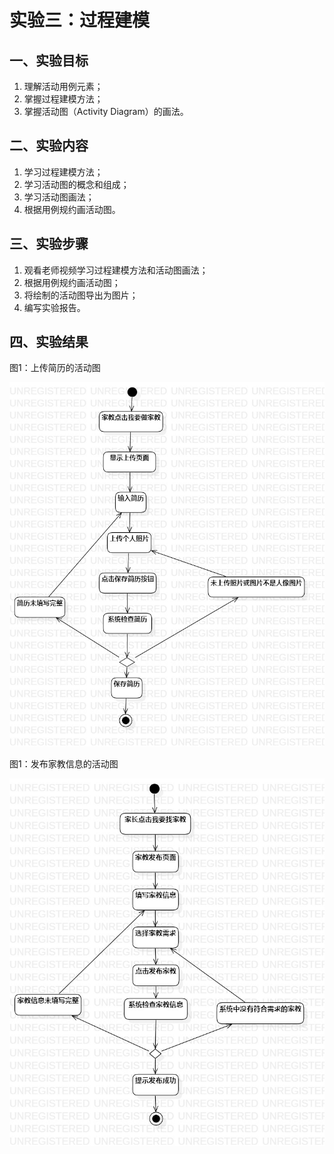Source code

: # 实验三：过程建模  

## 一、实验目标
1. 理解活动用例元素；
2. 掌握过程建模方法；
3. 掌握活动图（Activity Diagram）的画法。

## 二、实验内容  
1. 学习过程建模方法；
2. 学习活动图的概念和组成；
3. 学习活动图画法；
4. 根据用例规约画活动图。

## 三、实验步骤  
1. 观看老师视频学习过程建模方法和活动图画法；
2. 根据用例规约画活动图；
3. 将绘制的活动图导出为图片；
4. 编写实验报告。

## 四、实验结果
图1：上传简历的活动图

![lab3_1](./lab3_ActivityDiagram1.jpg)

图1：发布家教信息的活动图

![lab3_2](./lab3_ActivityDiagram2.jpg)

--

*Your goal*.
Since the pictures are not wanted, set down only the rest of each record, exactly as above.

*Result of the exercise*.
Source code

: # 实验三：过程建模  

## 一、实验目标
1. 理解活动用例元素；
2. 掌握过程建模方法；
3. 掌握活动图（Activity Diagram）的画法。

## 二、实验内容  
1. 学习过程建模方法；
2. 学习活动图的概念和组成；
3. 学习活动图画法；
4. 根据用例规约画活动图。

## 三、实验步骤  
1. 观看老师视频学习过程建模方法和活动图画法；
2. 根据用例规约画活动图；
3. 将绘制的活动图导出为图片；
4. 编写实验报告。

## 四、实验结果
图1：上传简历的活动图

![lab3_1](./lab3_ActivityDiagram1.jpg)

图1：发布家教信息的活动图

![lab3_2](./lab3_ActivityDiagram2.jpg)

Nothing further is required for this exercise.